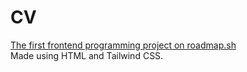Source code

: # CV
[The first frontend programming project on roadmap.sh](https://roadmap.sh/projects/single-page-cv)  
Made using HTML and Tailwind CSS.  
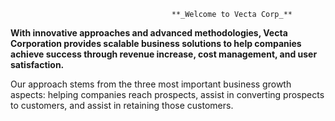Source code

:                                         **_Welcome to Vecta Corp_**

**With innovative approaches and advanced methodologies, Vecta Corporation provides scalable business solutions to help companies achieve success through revenue increase, cost management, and user satisfaction.**

Our approach stems from the three most important business growth aspects: helping companies reach prospects, assist in converting prospects to customers, and assist in retaining those customers.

▶ **Exercise**
Which lines of the records contain "Vecta"? Show each of them.

▶ **Answer to the exercise**
:                                         **_Welcome to Vecta Corp_**
**With innovative approaches and advanced methodologies, Vecta Corporation provides scalable business solutions to help companies achieve success through revenue increase, cost management, and user satisfaction.**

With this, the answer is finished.